Global Strain, SR, and Postsystolic Strain in Patients with CAD
Global longitudinal peak systolic strain, SR, and PSI in patients with and without CAD are shown in Table 3 . Global strain and SR were lower in patients with than those without CAD at recovery. Global PSI was higher in patients with than those without CAD at rest, at a dobutamine dose of 20 μg/kg/min, at peak stress, and at recovery.
| Variable | No CAD | CAD | P |
|---|---|---|---|
| Global strain (%) | |||
| Rest | −19.0 ± 2.5 | −18.3 ± 2.5 | .34 |
| 20 μg/kg/min | −21.0 ± 2.3 | −20.0 ± 2.8 | .21 |
| Peak stress | −18.9 ± 2.8 | −17.9 ± 4.0 | .25 |
| Recovery | −19.8 ± 2.1 | −17.2 ± 4.0 | .01 |
| Global SR (sec −1 ) | |||
| Rest | −1.1 ± 0.2 | −1.0 ± 0.2 | .08 |
| 20 μg/kg/min | −1.7 ± 0.3 | −1.6 ± 0.3 | .40 |
| Peak stress | −2.2 ± 0.4 | −2.1 ± 0.4 | .22 |
| Recovery | −1.9 ± 0.3 | −1.6 ± 0.4 | .02 |
| Global PSI (%) | |||
| Rest | 2.8 ± 2.5 | 4.1 ± 2.7 | .03 |
| 20 μg/kg/min | 3.4 ± 2.4 | 6.4 ± 5.1 | .01 |
| Peak stress | 4.3 ± 3.9 | 6.3 ± 3.8 | .04 |
| Recovery | 3.0 ± 1.8 | 7.7 ± 5.7 | <.001 |
Table 4 shows that two- or three-vessel CAD and extensive myocardial ischemia (>10% of ischemic myocardium by PET) were most common in patients with global PSI in the highest tertile at rest, at a dobutamine dose of 20 μg/kg/min, and at recovery ( Table 4 ). Furthermore, two- or three-vessel CAD and extensive myocardial ischemia were most common in patients with SR in the lowest tertile at peak stress and strain in the lowest tertile at recovery ( Supplemental Material ).

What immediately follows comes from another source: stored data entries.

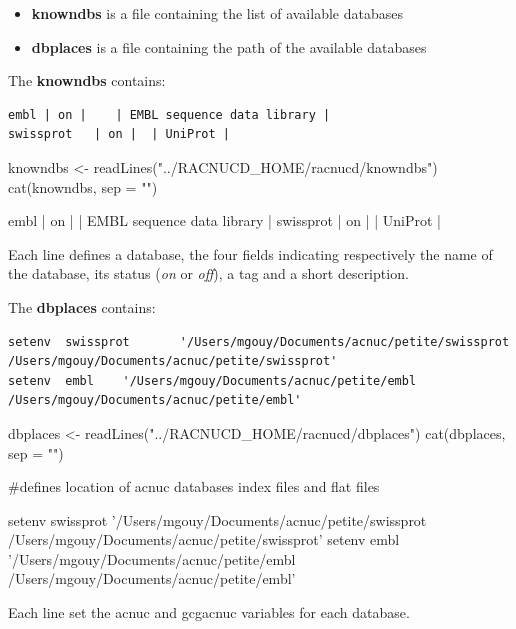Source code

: \documentclass{article}
\begin{document}
\begin{itemize}
\item \textbf{knowndbs} is a file containing the list of available databases
\item \textbf{dbplaces} is a file containing the path of the available databases
\end{itemize}

The \textbf{knowndbs} contains:
\begin{verbatim}
embl | on |    | EMBL sequence data library | 
swissprot   | on |  | UniProt |
\end{verbatim}

\begin{Schunk}
\begin{Sinput}
 knowndbs <- readLines("../RACNUCD_HOME/racnucd/knowndbs")
 cat(knowndbs, sep = "\n")
\end{Sinput}
\begin{Soutput}
embl | on |    | EMBL sequence data library | 
swissprot   | on |  | UniProt |
\end{Soutput}
\end{Schunk}

Each line defines a database,  the four fields indicating respectively the name
 of the database, its status  (\textit{on} or \textit{off}), a tag and a short description.

The \textbf{dbplaces} contains:
\begin{verbatim}
setenv  swissprot       '/Users/mgouy/Documents/acnuc/petite/swissprot /Users/mgouy/Documents/acnuc/petite/swissprot'
setenv  embl    '/Users/mgouy/Documents/acnuc/petite/embl /Users/mgouy/Documents/acnuc/petite/embl'
\end{verbatim}

\begin{Schunk}
\begin{Sinput}
 dbplaces <- readLines("../RACNUCD_HOME/racnucd/dbplaces")
 cat(dbplaces, sep = "\n")
\end{Sinput}
\begin{Soutput}
#defines location of acnuc databases index files and flat files

setenv 	swissprot 	'/Users/mgouy/Documents/acnuc/petite/swissprot /Users/mgouy/Documents/acnuc/petite/swissprot'
setenv 	embl 	'/Users/mgouy/Documents/acnuc/petite/embl /Users/mgouy/Documents/acnuc/petite/embl'
\end{Soutput}
\end{Schunk}

Each line set the acnuc and gcgacnuc variables for each   database.
\end{document}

| Variable | Tertile | P (1st vs 2nd) | P (1st vs 3rd) | P (2nd vs 3rd) | ||
|---|---|---|---|---|---|---|
| PSI baseline | 1st (< 2.1%) | 2nd (2.1%–3.3%) | 3rd (> 3.3%) | |||
| Obstructive CAD | 4 (24%) | 8 (50%) | 10 (59%) | .11 | .04 ∗ | .61 |
| Two- or three-vessel CAD | 0 | 4 (50%) | 6 (71%) | .03 ∗ | <.01 † | .52 |
| ≥10% ischemia | 1 (7%) | 4 (27%) | 10 (59%) | .16 | <.01 † | .07 |
| PSI 20 μg/kg/min | 1st (< 2.6%) | 2nd (2.6%–5.0%) | 3rd (> 5.0%) | |||
| Obstructive CAD | 4 (25%) | 7 (51%) | 11 (65%) | .33 | .02 ∗ | .17 |
| Two- or three-vessel CAD | 0 | 4 (24%) | 6 (35%) | .04 ∗ | .01 ∗ | .52 |
| ≥10% ischemia | 1 (7%) | 6 (38%) | 8 (50%) | .050 | .01 ∗ | .48 |
| PSI peak stress | 1st (< 3.0%) | 2nd (3.0%–6.2%) | 3rd (> 6.3%) | |||
| Obstructive CAD | 4 (25%) | 8 (47%) | 10 (59%) | .19 | .049 ∗ | .49 |
| Two- or three-vessel CAD | 2 (13%) | 3 (18%) | 5 (29%) | .68 | .24 | .42 |
| ≥10% ischemia | 2 (13%) | 6 (40%) | 7 (44%) | .10 | .06 | .83 |
| PSI recovery | 1st (< 2.7%) | 2nd (2.7%–4.9%) | 3rd (> 4.9%) | |||
| Obstructive CAD | 3 (19%) | 6 (35%) | 13 (76%) | 0.29 | .001 ∗ | .02 ∗ |
| Two- or three-vessel CAD | 0 | 2 (12%) | 8 (47%) | 0.16 | <.01 ∗ | .02 ∗ |
| ≥10% ischemia | 1 (7%) | 3 (20%) | 11 (69%) | 0.28 | <.001 ‡ | .01 ∗ |
Regional Strain, SR, and Postsystolic Strain in Ischemic Myocardium
Comparisons of regional peak systolic strain, SR, and PSI between ischemic and nonischemic vessel territories at different time points are shown in Table 5 . Peak systolic strain was significantly lower in the myocardial regions supplied by obstructed than nonobstructed coronary arteries at recovery. However, regional peak systolic SR was similar between nonischemic and ischemic regions at all time points. Regional PSI was significantly higher in the ischemic than the nonischemic regions at rest, at a dobutamine dose of 20 μg/kg/min, at peak stress, and at recovery.